Former Undersecretary of Defense Robert Wilkie and foreign policy expert Walid Phares warned on Newsmax that the tentative U.S.-Iran negotiations cannot be allowed to reward a regime that openly threatens the world’s energy lifelines. They made clear that Tehran’s recent moves around the Strait of Hormuz are not mere bluster but part of a strategy to coerce concessions from the West while testing American resolve. Americans should be alarmed that this brinkmanship could become normalized if the U.S. signals weakness.
What Wilkie and Phares rightly stress is that control of the Strait of Hormuz is leverage of global consequence — roughly a quarter of seaborne oil flows through that choke point, and any disruption would ripple into households at the pump. Allowing Iran to maintain a stranglehold, even indirectly, hands Tehran the power to blackmail our allies and raise energy prices on working families. This is not abstract geopolitics; it is an immediate economic threat to American prosperity.

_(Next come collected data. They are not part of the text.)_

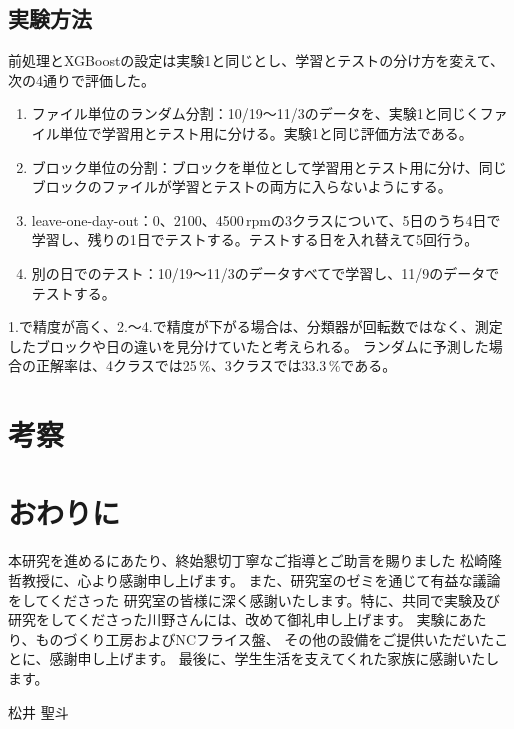 \documentclass[uplatex, 12pt]{ujbook}
\begin{document}
\section{実験方法}
前処理とXGBoostの設定は実験1と同じとし、学習とテストの分け方を変えて、次の4通りで評価した。
\begin{enumerate}
  \item ファイル単位のランダム分割：10/19〜11/3のデータを、実験1と同じくファイル単位で学習用とテスト用に分ける。実験1と同じ評価方法である。
  \item ブロック単位の分割：ブロックを単位として学習用とテスト用に分け、同じブロックのファイルが学習とテストの両方に入らないようにする。
  \item leave-one-day-out：0、2100、4500\,rpmの3クラスについて、5日のうち4日で学習し、残りの1日でテストする。テストする日を入れ替えて5回行う。
  \item 別の日でのテスト：10/19〜11/3のデータすべてで学習し、11/9のデータでテストする。
\end{enumerate}
1.で精度が高く、2.〜4.で精度が下がる場合は、分類器が回転数ではなく、測定したブロックや日の違いを見分けていたと考えられる。
ランダムに予測した場合の正解率は、4クラスでは25\,\%、3クラスでは33.3\,\%である。

\chapter{考察}

\chapter{おわりに}

\acknowledgment

本研究を進めるにあたり、終始懇切丁寧なご指導とご助言を賜りました 松崎隆哲教授に、心より感謝申し上げます。
また、研究室のゼミを通じて有益な議論をしてくださった
研究室の皆様に深く感謝いたします。特に、共同で実験及び研究をしてくださった川野さんには、改めて御礼申し上げます。
実験にあたり、ものづくり工房およびNCフライス盤、
その他の設備をご提供いただいたことに、感謝申し上げます。
最後に、学生生活を支えてくれた家族に感謝いたします。

松井 聖斗

\end{document}

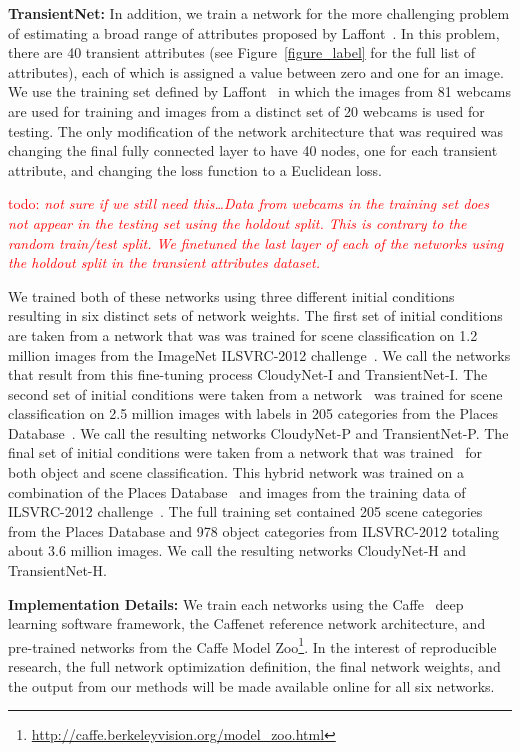\documentclass{article}
\newcommand{\todo}[1]{\textcolor{red}{todo: {\em #1}}}
\begin{document}
\textbf{TransientNet:} In addition, we train a network for the more
challenging problem of estimating a broad range of attributes proposed
by Laffont~\cite{Laffont14}.  In this problem, there are 40 transient
attributes (see Figure~\ref{figure_label} for the full list of
attributes), each of which is assigned a value between zero and one
for an image. We use the training set defined by
Laffont~\cite{Laffont14} in which the images from 81 webcams are used
for training and images from a distinct set of 20 webcams is used for
testing.  The only modification of the network architecture that was
required was changing the final fully connected layer to have 40
nodes, one for each transient attribute, and changing the loss
function to a Euclidean loss. 

\todo{not sure if we still need this\dots Data from webcams in the
training set does not appear in the testing set using the holdout
split.  This is contrary to the random train/test split.  We finetuned
the last layer of each of the networks using the holdout split in the
transient attributes dataset.}

We trained both of these networks using three different initial
conditions resulting in six distinct sets of network weights. The
first set of initial conditions are taken from a network that was was
trained for scene classification on 1.2 million images from the
ImageNet ILSVRC-2012 challenge~\cite{ILSVRCarxiv14}.  We call the
networks that result from this fine-tuning process CloudyNet-I and
TransientNet-I.  The second set of initial conditions were taken from
a network~\cite{zhou2014places} was trained for scene classification
on 2.5 million images with labels in 205 categories from the Places
Database~\cite{zhou2014places}. We call the resulting networks
CloudyNet-P and TransientNet-P.  The final set of initial conditions
were taken from a network that was trained~\cite{zhou2014places} for
both object and scene classification.  This hybrid network was trained
on a combination of the Places Database~\cite{zhou2014places} and
images from the training data of ILSVRC-2012
challenge~\cite{ILSVRCarxiv14}.  The full training set contained 205
scene categories from the Places Database and 978 object categories
from ILSVRC-2012 totaling about 3.6 million images.  We call the
resulting networks CloudyNet-H and TransientNet-H.

\textbf{Implementation Details:} We train each networks using the
Caffe~\cite{caffe14} deep learning software framework, the Caffenet
reference network architecture, and pre-trained networks from the
Caffe Model
Zoo\footnote{\url{http://caffe.berkeleyvision.org/model_zoo.html}}.
In the interest of reproducible research, the full network
optimization definition, the final network weights, and the output
from our methods will be made available online for all six networks.
\end{document}
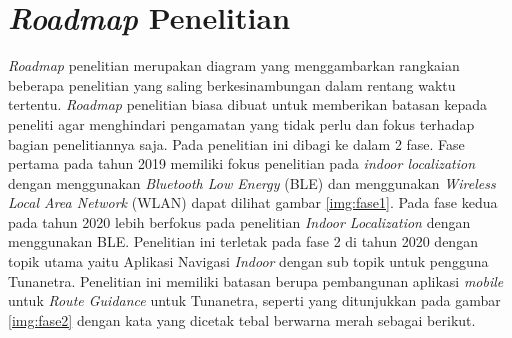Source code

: \section{\textit{Roadmap} Penelitian}
\textit{Roadmap} penelitian merupakan diagram yang menggambarkan rangkaian beberapa penelitian yang saling berkesinambungan dalam rentang waktu tertentu. \textit{Roadmap} penelitian biasa dibuat untuk memberikan batasan kepada peneliti agar menghindari pengamatan yang tidak perlu dan fokus terhadap bagian penelitiannya saja. Pada penelitian ini dibagi ke dalam 2 fase. Fase pertama pada tahun 2019 memiliki fokus penelitian pada \textit{indoor localization} dengan menggunakan \textit{Bluetooth Low Energy} (BLE) dan menggunakan \textit{Wireless Local Area Network} (WLAN) dapat dilihat gambar \ref{img:fase1}. Pada fase kedua pada tahun 2020 lebih berfokus pada penelitian \textit{Indoor Localization} dengan menggunakan BLE. Penelitian ini terletak pada fase 2 di tahun 2020 dengan topik utama yaitu Aplikasi Navigasi \textit{Indoor} dengan sub topik untuk pengguna Tunanetra. Penelitian ini memiliki batasan berupa pembangunan aplikasi \textit{mobile} untuk \textit{Route Guidance} untuk Tunanetra, seperti yang ditunjukkan pada gambar \ref{img:fase2} dengan kata yang dicetak tebal berwarna merah sebagai berikut.


\begin{figure}[H]
\end{figure}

Worse still, Wilkie warned the West must consider the domino effect: Tehran’s safe success in coercing Western concessions could embolden Beijing to adopt similar tactics in other maritime chokepoints or to expand its gray-zone coercion worldwide. If authoritarian regimes see the United States negotiate under pressure, they will be incentivized to escalate rather than restrain, and America’s historic deterrence will be compromised. We should not forget that strength and credibility are the currency of peace; surrendering them invites disorder.

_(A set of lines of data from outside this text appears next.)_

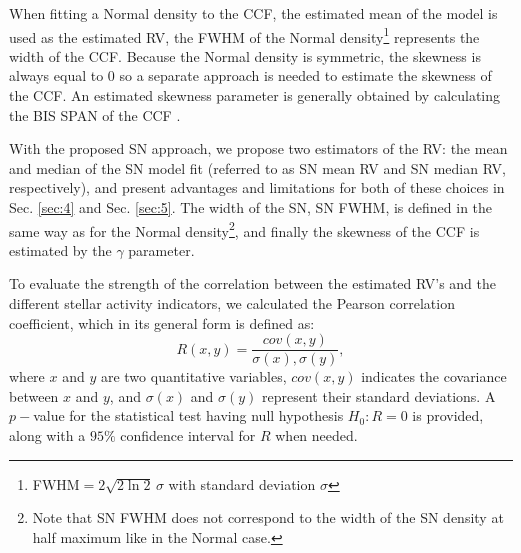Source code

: \documentclass{aa}
\begin{document}

When fitting a Normal density to the CCF, the estimated mean of the model is used as the estimated RV, the FWHM of the Normal density\footnote{FWHM$=2\sqrt{2\ln2}\,\sigma$ with standard deviation $\sigma$} represents the width of the CCF.
Because the Normal density is symmetric, the skewness is always equal to 0 so a separate approach is needed to estimate the skewness of the CCF.
An estimated skewness parameter is generally obtained by calculating the BIS SPAN of the CCF \citep[see Sect. \ref{intro}, and e.g.][]{Queloz-2001}. 
%

With the proposed SN approach, we propose two estimators of the RV: the mean and median of the SN model fit (referred to as SN mean RV and SN median RV, respectively), and present advantages and limitations for both of these choices in Sec. \ref{sec:4} and Sec. \ref{sec:5}. 
The width of the SN, SN FWHM, is defined in the same way as for the Normal density\footnote{Note that SN FWHM does not correspond to the width of the SN density at half maximum like in the Normal case.}, and finally the skewness of the CCF is estimated by the $\gamma$ parameter.

To evaluate the strength of the correlation between the estimated RV's and the different stellar activity indicators, we calculated the Pearson correlation coefficient, which in its general form is defined as:
%
\begin{equation}
R (x,y)= \frac{cov(x,y)}{\sigma(x),\sigma(y)},
\label{eq:Pearson:corr}
\end{equation}
%
where $x$ and $y$ are two quantitative variables, $cov(x,y)$ indicates the covariance between $x$ and $y$, and $\sigma(x)$ and $\sigma(y)$ represent their standard deviations.  A $p-$value for the statistical test having null hypothesis $H_{0}: R=0$ is provided, along with a $95\%$ confidence interval for $R$ when needed.
\end{document}
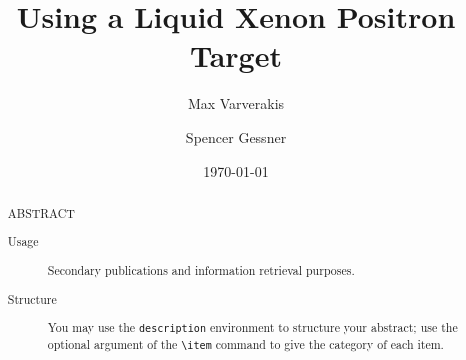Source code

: \documentclass[%
reprint,
amsmath, amssymb,
aps,
]{revtex4-2}
\begin{document}

\title{Using a Liquid Xenon Positron Target}%

\author{Max Varverakis}
\author{Spencer Gessner}%
%




\date{\today}

\begin{abstract}
ABSTRACT
\begin{description}
\item[Usage]
Secondary publications and information retrieval purposes.
\item[Structure]
You may use the \texttt{description} environment to structure your abstract;
use the optional argument of the \verb+\item+ command to give the category of each item. 
\end{description}
\end{abstract}

\maketitle

\end{document}

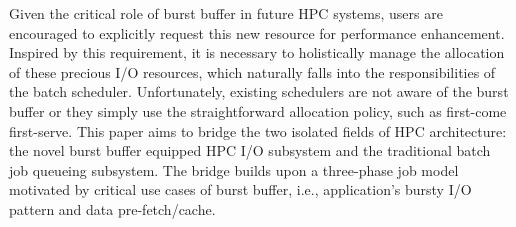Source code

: 

Given the critical role of burst buffer in future HPC systems,
users are encouraged to explicitly request this new resource for performance enhancement\cite{apex-workflow}.
Inspired by this requirement, it is necessary to holistically manage
the allocation of these precious I/O resources,
which naturally falls into the responsibilities of the batch scheduler.
Unfortunately, existing schedulers are not aware of the burst buffer\cite{Moab, Cobalt}
or they simply use the straightforward allocation policy, such as first-come first-serve\cite{SlurmBBGuide}.
This paper aims to bridge the two isolated fields of HPC architecture:
the novel burst buffer equipped HPC I/O subsystem and the
traditional batch job queueing subsystem.
The bridge builds upon a three-phase job model motivated by critical use cases of burst buffer,
i.e., application's bursty I/O pattern and data pre-fetch/cache.

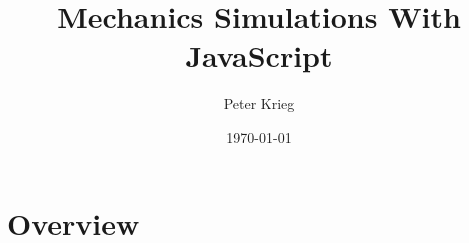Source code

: \documentclass{beamer}
\title[]{Mechanics Simulations With JavaScript} %
\author[]{Peter Krieg} %
\institute[Bates College] %
{
Physics Fall Semester Thesis \\ %

\medskip
}
\date{\today} %
\begin{document}
\begin{frame}
\titlepage %
\end{frame}



\section{Overview} %


%
%
%
\end{document}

The conservative case is clear: negotiations that fail to strip Iran of its ability to threaten global transit routes are not diplomacy — they are capitulation. Our leaders must demand verifiable restraints on Iranian naval harassment and concrete safeguards for commercial shipping before any deal that eases sanctions or provides relief. A deal that leaves the mullahs’ chokehold intact will be sold as “peace,” while in reality it rewards bad actors and punishes the free world.
America must also remember that military options exist and that credible military posture underpins successful diplomacy. Wilkie has pointed out that repositioning forces to secure key Persian Gulf points is part of ensuring negotiations happen from strength rather than surrender, and that posture has historically deterred worse outcomes. Our policymakers should pair firm diplomacy with undeniable readiness so adversaries know coercion carries a price.
To hardworking Americans paying more for groceries and gas, this is not elite theorizing — it is common-sense national security. We do not negotiate away our leverage or our allies’ security for temporary headlines or political theater. If Washington wants peace and stable energy markets, it must stand with strength, not appeasement; any other path hands the world over to regimes that respect only force and resolve.